Sejak Gino ditugaskan di pantry lantai 5, mas Suryat jarang bertemu muka dengannya. Komunikasi dengannya dilakukan dengan WA, terutama urusan penyediaan makan siang. Kali ini WA Gino ke mas Suryat agak berbeda: ingin menghadap.
“Seminggu ke depan saya cuti pak. Untuk urusan makan siang bapak pesan saja ke yang lain,” ujar Gino membuka percakapan. Ia duduk manis di depan mas Suryat, tangannya menggenggam sebuah amplop undangan.
“Arep ana acara apa, kok cuti?” tanya mas Suryat.
“Badhe mantu, pak!” jawab Gino sambil mengulurkan amplop undangan yang digenggamnya itu. “Daripada anaknya pacaran wae, sekalian saja saya nikahkan pak.”
Sekira 3 tahun lalu Gino pernah datang ke mas Suryat untuk minta tolong mencarikan kerja untuk anak gadisnya yang lulusan SMK jurusan jaringan komputer itu. Sempat kontrak kerja setahun – karena tidak betah bekerja di bawah tekanan – ia memutuskan ngagoleran di rumah saja.
Aktivitas sehari-hari anak gadisnya itu membuat Gino judeg bin mumet.
“Calon mantumu nyambut gawe di mana, No?”
“Serabutan pak. Sing penting bocahe wis pada senenge. Besan saya ya tetangga sendiri kok pak.”

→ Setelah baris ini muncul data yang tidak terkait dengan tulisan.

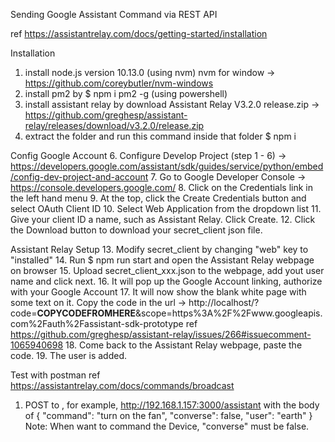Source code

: Sending Google Assistant Command via REST API

ref https://assistantrelay.com/docs/getting-started/installation

Installation
1. install node.js version 10.13.0 (using nvm)
nvm for window -> https://github.com/coreybutler/nvm-windows
2. install pm2 by $ npm i pm2 -g (using powershell)
3. install assistant relay by download Assistant Relay V3.2.0 release.zip -> https://github.com/greghesp/assistant-relay/releases/download/v3.2.0/release.zip
4. extract the folder and run this command inside that folder $ npm i

Config Google Account
6. Configure Develop Project (step 1 - 6) -> https://developers.google.com/assistant/sdk/guides/service/python/embed/config-dev-project-and-account
7. Go to Google Developer Console -> https://console.developers.google.com/
8. Click on the Credentials link in the left hand menu
9. At the top, click the Create Credentials button and select OAuth Client ID
10. Select Web Application from the dropdown list
11. Give your client ID a name, such as Assistant Relay. Click Create.
12. Click the Download button to download your secret_client json file.

Assistant Relay Setup
13. Modify secret_client by changing "web" key to "installed"
14. Run $ npm run start and open the Assistant Relay webpage on browser
15. Upload secret_client_xxx.json to the webpage, add yout user name and click next.
16. It will pop up the Google Account linking, authorize with your Google Account
17. It will now show the blank white page with some text on it. Copy the code in the url -> http://localhost/?code=**COPYCODEFROMHERE**&scope=https%3A%2F%2Fwww.googleapis.com%2Fauth%2Fassistant-sdk-prototype
ref https://github.com/greghesp/assistant-relay/issues/266#issuecomment-1065940698
18. Come back to the Assistant Relay webpage, paste the code.
19. The user is added.

Test with postman
ref https://assistantrelay.com/docs/commands/broadcast
1. POST to , for example, http://192.168.1.157:3000/assistant
with the body of 
{
    "command": "turn on the fan",
    "converse": false,
    "user": "earth"
}
Note: When want to command the Device, "converse" must be false.
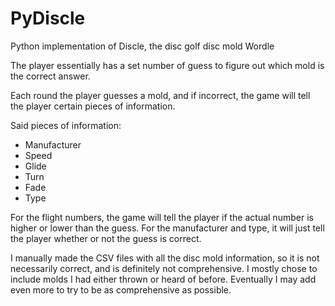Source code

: # PyDiscle
Python implementation of Discle, the disc golf disc mold Wordle

The player essentially has a set number of guess to figure out which mold is the correct answer.

Each round the player guesses a mold, and if incorrect, the game will tell the player certain pieces of information.

Said pieces of information:
* Manufacturer
* Speed
* Glide
* Turn
* Fade
* Type

For the flight numbers, the game will tell the player if the actual number is higher or lower than the guess. For the manufacturer and type, it will just tell the player whether or not the guess is correct.

I manually made the CSV files with all the disc mold information, so it is not necessarily correct, and is definitely not comprehensive. I mostly chose to include molds I had either thrown or heard of before. Eventually I may add even more to try to be as comprehensive as possible.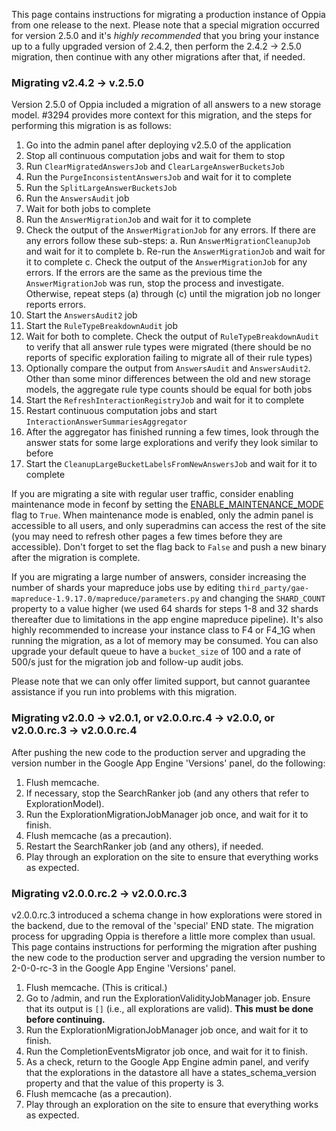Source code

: This page contains instructions for migrating a production instance of Oppia from one release to the next. Please note that a special migration occurred for version 2.5.0 and it's *highly recommended* that you bring your instance up to a fully upgraded version of 2.4.2, then perform the 2.4.2 → 2.5.0 migration, then continue with any other migrations after that, if needed.

### Migrating v2.4.2 → v.2.5.0 ###

Version 2.5.0 of Oppia included a migration of all answers to a new storage model. #3294 provides more context for this migration, and the steps for performing this migration is as follows:

1. Go into the admin panel after deploying v2.5.0 of the application
2. Stop all continuous computation jobs and wait for them to stop
2. Run ``ClearMigratedAnswersJob`` and ``ClearLargeAnswerBucketsJob``
3. Run the ``PurgeInconsistentAnswersJob`` and wait for it to complete
4. Run the ``SplitLargeAnswerBucketsJob``
5. Run the ``AnswersAudit`` job
6. Wait for both jobs to complete
7. Run the ``AnswerMigrationJob`` and wait for it to complete
8. Check the output of the ``AnswerMigrationJob`` for any errors.  If there are any errors follow these sub-steps:
  a. Run ``AnswerMigrationCleanupJob`` and wait for it to complete
  b. Re-run the ``AnswerMigrationJob`` and wait for it to complete
  c. Check the output of the ``AnswerMigrationJob`` for any errors. If the errors are the same as the previous time the ``AnswerMigrationJob`` was run, stop the process and investigate.  Otherwise, repeat steps (a) through (c) until the migration job no longer reports errors.
9. Start the ``AnswersAudit2`` job
10. Start the ``RuleTypeBreakdownAudit`` job
11. Wait for both to complete.  Check the output of ``RuleTypeBreakdownAudit`` to verify that all answer rule types were migrated (there should be no reports of specific exploration failing to migrate all of their rule types)
12. Optionally compare the output from ``AnswersAudit`` and ``AnswersAudit2``.  Other than some minor differences between the old and new storage models, the aggregate rule type counts should be equal for both jobs
13. Start the ``RefreshInteractionRegistryJob`` and wait for it to complete
14. Restart continuous computation jobs and start ``InteractionAnswerSummariesAggregator``
15. After the aggregator has finished running a few times, look through the answer stats for some large explorations and verify they look similar to before
16. Start the ``CleanupLargeBucketLabelsFromNewAnswersJob`` and wait for it to complete

If you are migrating a site with regular user traffic, consider enabling maintenance mode in feconf by setting the [ENABLE_MAINTENANCE_MODE](https://github.com/oppia/oppia/blob/release-2.5.0/feconf.py#L264) flag to ``True``. When maintenance mode is enabled, only the admin panel is accessible to all users, and only superadmins can access the rest of the site (you may need to refresh other pages a few times before they are accessible). Don't forget to set the flag back to ``False`` and push a new binary after the migration is complete.

If you are migrating a large number of answers, consider increasing the number of shards your mapreduce jobs use by editing ``third_party/gae-mapreduce-1.9.17.0/mapreduce/parameters.py`` and changing the ``SHARD_COUNT`` property to a value higher (we used 64 shards for steps 1-8 and 32 shards thereafter due to limitations in the app engine mapreduce pipeline). It's also highly recommended to increase your instance class to F4 or F4_1G when running the migration, as a lot of memory may be consumed. You can also upgrade your default queue to have a ``bucket_size`` of 100 and a rate of 500/s just for the migration job and follow-up audit jobs.

Please note that we can only offer limited support, but cannot guarantee assistance if you run into problems with this migration.

### Migrating v2.0.0 → v2.0.1, or v2.0.0.rc.4 → v2.0.0, or v2.0.0.rc.3 → v2.0.0.rc.4 ###

After pushing the new code to the production server and upgrading the version number in the Google App Engine 'Versions' panel, do the following:

  1. Flush memcache.
  1. If necessary, stop the SearchRanker job (and any others that refer to ExplorationModel).
  1. Run the ExplorationMigrationJobManager job once, and wait for it to finish.
  1. Flush memcache (as a precaution).
  1. Restart the SearchRanker job (and any others), if needed.
  1. Play through an exploration on the site to ensure that everything works as expected.

### Migrating v2.0.0.rc.2 → v2.0.0.rc.3 ###

v2.0.0.rc.3 introduced a schema change in how explorations were stored in the backend, due to the removal of the 'special' END state. The migration process for upgrading Oppia is therefore a little more complex than usual. This page contains instructions for performing the migration after pushing the new code to the production server and upgrading the version number to 2-0-0-rc-3 in the Google App Engine 'Versions' panel.

  1. Flush memcache. (This is critical.)
  1. Go to /admin, and run the ExplorationValidityJobManager job. Ensure that its output is `[]` (i.e., all explorations are valid). **This must be done before continuing.**
  1. Run the ExplorationMigrationJobManager job once, and wait for it to finish.
  1. Run the CompletionEventsMigrator job once, and wait for it to finish.
  1. As a check, return to the Google App Engine admin panel, and verify that the explorations in the datastore all have a states\_schema\_version property and that the value of this property is 3.
  1. Flush memcache (as a precaution).
  1. Play through an exploration on the site to ensure that everything works as expected.
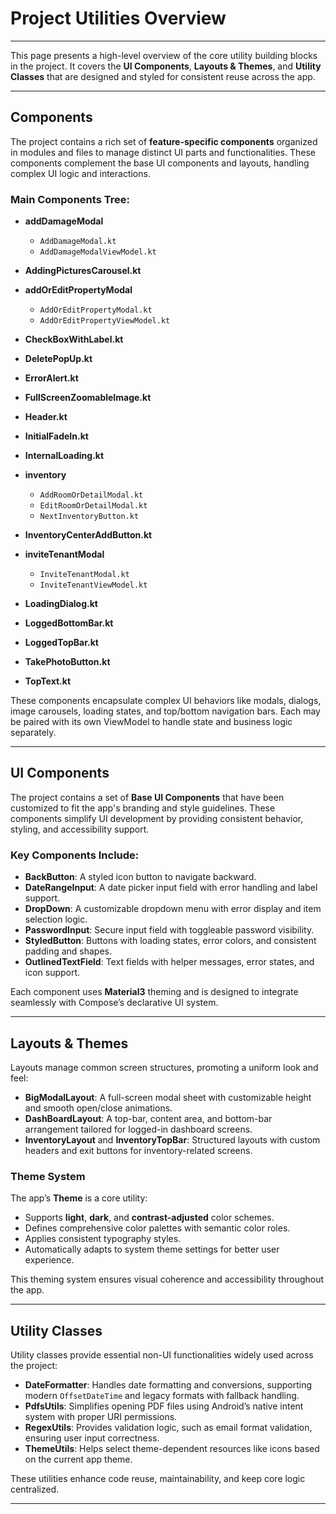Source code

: # Project Utilities Overview

---

This page presents a high-level overview of the core utility building blocks in the project. It covers the **UI Components**, **Layouts & Themes**, and **Utility Classes** that are designed and styled for consistent reuse across the app.

---

## Components

The project contains a rich set of **feature-specific components** organized in modules and files to manage distinct UI parts and functionalities. These components complement the base UI components and layouts, handling complex UI logic and interactions.

### Main Components Tree:

* **addDamageModal**

  * `AddDamageModal.kt`
  * `AddDamageModalViewModel.kt`
* **AddingPicturesCarousel.kt**
* **addOrEditPropertyModal**

  * `AddOrEditPropertyModal.kt`
  * `AddOrEditPropertyViewModel.kt`
* **CheckBoxWithLabel.kt**
* **DeletePopUp.kt**
* **ErrorAlert.kt**
* **FullScreenZoomableImage.kt**
* **Header.kt**
* **InitialFadeIn.kt**
* **InternalLoading.kt**
* **inventory**

  * `AddRoomOrDetailModal.kt`
  * `EditRoomOrDetailModal.kt`
  * `NextInventoryButton.kt`
* **InventoryCenterAddButton.kt**
* **inviteTenantModal**

  * `InviteTenantModal.kt`
  * `InviteTenantViewModel.kt`
* **LoadingDialog.kt**
* **LoggedBottomBar.kt**
* **LoggedTopBar.kt**
* **TakePhotoButton.kt**
* **TopText.kt**

These components encapsulate complex UI behaviors like modals, dialogs, image carousels, loading states, and top/bottom navigation bars. Each may be paired with its own ViewModel to handle state and business logic separately.

---

## UI Components

The project contains a set of **Base UI Components** that have been customized to fit the app's branding and style guidelines. These components simplify UI development by providing consistent behavior, styling, and accessibility support.

### Key Components Include:

* **BackButton**: A styled icon button to navigate backward.
* **DateRangeInput**: A date picker input field with error handling and label support.
* **DropDown**: A customizable dropdown menu with error display and item selection logic.
* **PasswordInput**: Secure input field with toggleable password visibility.
* **StyledButton**: Buttons with loading states, error colors, and consistent padding and shapes.
* **OutlinedTextField**: Text fields with helper messages, error states, and icon support.

Each component uses **Material3** theming and is designed to integrate seamlessly with Compose’s declarative UI system.

---

## Layouts & Themes

Layouts manage common screen structures, promoting a uniform look and feel:

* **BigModalLayout**: A full-screen modal sheet with customizable height and smooth open/close animations.
* **DashBoardLayout**: A top-bar, content area, and bottom-bar arrangement tailored for logged-in dashboard screens.
* **InventoryLayout** and **InventoryTopBar**: Structured layouts with custom headers and exit buttons for inventory-related screens.

### Theme System

The app’s **Theme** is a core utility:

* Supports **light**, **dark**, and **contrast-adjusted** color schemes.
* Defines comprehensive color palettes with semantic color roles.
* Applies consistent typography styles.
* Automatically adapts to system theme settings for better user experience.

This theming system ensures visual coherence and accessibility throughout the app.

---

## Utility Classes

Utility classes provide essential non-UI functionalities widely used across the project:

* **DateFormatter**: Handles date formatting and conversions, supporting modern `OffsetDateTime` and legacy formats with fallback handling.
* **PdfsUtils**: Simplifies opening PDF files using Android’s native intent system with proper URI permissions.
* **RegexUtils**: Provides validation logic, such as email format validation, ensuring user input correctness.
* **ThemeUtils**: Helps select theme-dependent resources like icons based on the current app theme.

These utilities enhance code reuse, maintainability, and keep core logic centralized.

---
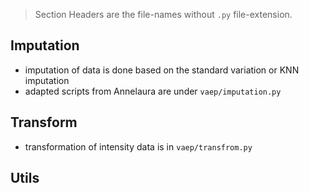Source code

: > Section Headers are the file-names without `.py` file-extension.

## Imputation
- imputation of data is done based on the standard variation or KNN imputation
- adapted scripts from Annelaura are under `vaep/imputation.py`

## Transform
- transformation of intensity data is in `vaep/transfrom.py`


## Utils


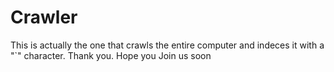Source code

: # Crawler
This is actually the one that crawls the entire computer and
indeces it with a "\`" character. Thank you. Hope you Join us soon
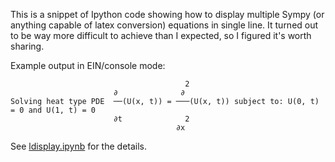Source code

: This is a snippet of Ipython code showing how to display multiple Sympy (or anything capable of latex conversion) equations in single line. It turned out to be way more difficult to achieve than I expected, so I figured it's worth sharing.

Example output in EIN/console mode:

                                           2
                           ∂              ∂
    Solving heat type PDE  ──(U(x, t)) = ───(U(x, t)) subject to: U(0, t) = 0 and U(1, t) = 0
                           ∂t              2
                                         ∂x
    

See [ldisplay.ipynb](ldisplay.ipynb) for the details.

“Ya ndak papa, No. O iya, persiapane wis seratus persen kan?”
“Sampun pak!”
Sumringah betul wajahnya Gino.
Mas Suryat ingat betapa Gino sayang kepada anak mbarepnya ini. Ia yang hanya lulusan SD tidak ingin anaknya mengikuti jejaknya makanya ia menyekolahkan anaknya setinggi mungkin. Pernah pas lulus SMK Gino menawarinya untuk melanjutkan ke akademi – mas Suryat menyanggupi bantu-bantu dikit biayanya – namun anaknya emoh, pengin kerja saja. Ya sudah, dituruti saja.
Arkian pada hari H-nya, mas Suryat njagong ke hajatan Gino untuk memberikan doa restu bagi kedua mempelai.
Gino telah menambah panjang daftar kolega mas Suryat yang sudah berhajat mantu, kapan giliran mas Suryat?